Once the noxious bug van trundled down the street, I saw Tom speeding toward me on the rusty Schwinn his dad had gotten him for his 14th birthday. With one fluid motion, he whipped his legs over the bike’s forks and jumped to the sidewalk. Deprived of its primary guidance system, the riderless bicycle then rammed into my father’s defenseless rosebushes.
I heard the door behind me squeak open.
We weren’t fast enough.
As we waited our turn in line, Tom jerked a thumb behind him. “Did we have to bring him?”
Without looking back, I answered, “My mom told me to bring Phil. You think I wanted to?”
My ten year-old brother jabbed Tom in the back with a stick he found wedged into a pile of dog poop. “Yeah, jerk, Mom made Al.” To me, “You better be nice to me, too, or I’m gonna tell.”
I shook my head and sighed as I stepped to the window.
The ticket-taker regarded me with bored indifference.
“One child ticket,” I lied.
Without batting an eye, he slid a green stub though the window and insincerely droned, “Enjoy the show.”
As I stepped into the air-conditioning, I was immediately confronted by a huge placard of a man dressed in an Indian headdress.

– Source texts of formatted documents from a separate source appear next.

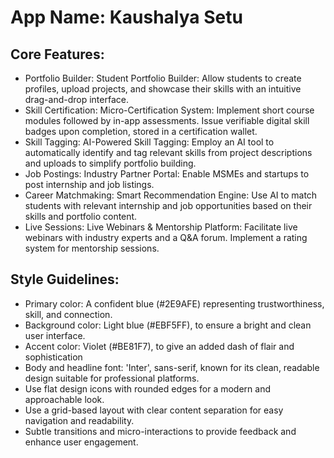 # **App Name**: Kaushalya Setu

## Core Features:

- Portfolio Builder: Student Portfolio Builder: Allow students to create profiles, upload projects, and showcase their skills with an intuitive drag-and-drop interface.
- Skill Certification: Micro-Certification System: Implement short course modules followed by in-app assessments. Issue verifiable digital skill badges upon completion, stored in a certification wallet.
- Skill Tagging: AI-Powered Skill Tagging: Employ an AI tool to automatically identify and tag relevant skills from project descriptions and uploads to simplify portfolio building.
- Job Postings: Industry Partner Portal: Enable MSMEs and startups to post internship and job listings.
- Career Matchmaking: Smart Recommendation Engine: Use AI to match students with relevant internship and job opportunities based on their skills and portfolio content.
- Live Sessions: Live Webinars & Mentorship Platform: Facilitate live webinars with industry experts and a Q&A forum. Implement a rating system for mentorship sessions.

## Style Guidelines:

- Primary color: A confident blue (#2E9AFE) representing trustworthiness, skill, and connection.
- Background color: Light blue (#EBF5FF), to ensure a bright and clean user interface.
- Accent color: Violet (#BE81F7), to give an added dash of flair and sophistication
- Body and headline font: 'Inter', sans-serif, known for its clean, readable design suitable for professional platforms.
- Use flat design icons with rounded edges for a modern and approachable look.
- Use a grid-based layout with clear content separation for easy navigation and readability.
- Subtle transitions and micro-interactions to provide feedback and enhance user engagement.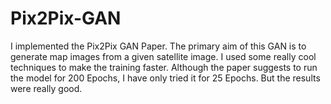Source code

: # Pix2Pix-GAN
I implemented the Pix2Pix GAN Paper. The primary aim of this GAN is to generate map images from a given satellite image. I used some really cool techniques to make the training faster. Although the paper suggests to run the model for 200 Epochs, I have only tried it for 25 Epochs. But the results were really good.
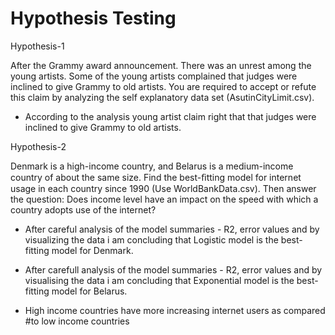 # Hypothesis Testing

Hypothesis-1

After the Grammy  award announcement. There was an unrest among the young artists. Some of the young artists complained that judges were inclined to give Grammy to old artists. You are required to accept or refute this claim by analyzing the self explanatory data set (AsutinCityLimit.csv).

- According to the analysis young artist claim right that that judges were inclined to give Grammy to old artists.

Hypothesis-2

Denmark is a high-income country, and Belarus is a medium-income country of about the same size. Find the best-ﬁtting model for internet usage in each country since 1990 (Use WorldBankData.csv). Then answer the question: Does income level have an impact on the speed with which a country adopts use of the internet?

- After careful analysis of the model summaries - R2, error values and by visualizing the data i am concluding that Logistic model is the best-fitting model for Denmark.

- After carefull analysis of the model summaries - R2, error values and by visualising the data i am concluding that Exponential model is the best-fitting model for Belarus.

- High income countries have more increasing internet users as compared
#to low income countries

The bottom of the poster proclaimed that it was “Frank DeKova-Chief Wild Eagle from TV’s F-Troop!”
I had to cover my mouth to avoid laughing.
Tom joined me, followed by Phil (the only one of us who could legitimately lay claim to a child’s ticket). “What’s so f-oh!”
The diminutive owner of the Stratford Theater walked up to us. He proudly draped his arm over the top of the poster and crowed, “Well, what do you think, boys?”
I glanced at Tom, who was also having trouble keeping a straight face. “Gee, that’s, uh, great, Mr. Bickes.”
Chester Bickes had owned the building as far back as I could remember. What’s more, my parents swore he ran the theater as far back as they could remember. In fact, I wouldn’t be surprised if he was the original owner.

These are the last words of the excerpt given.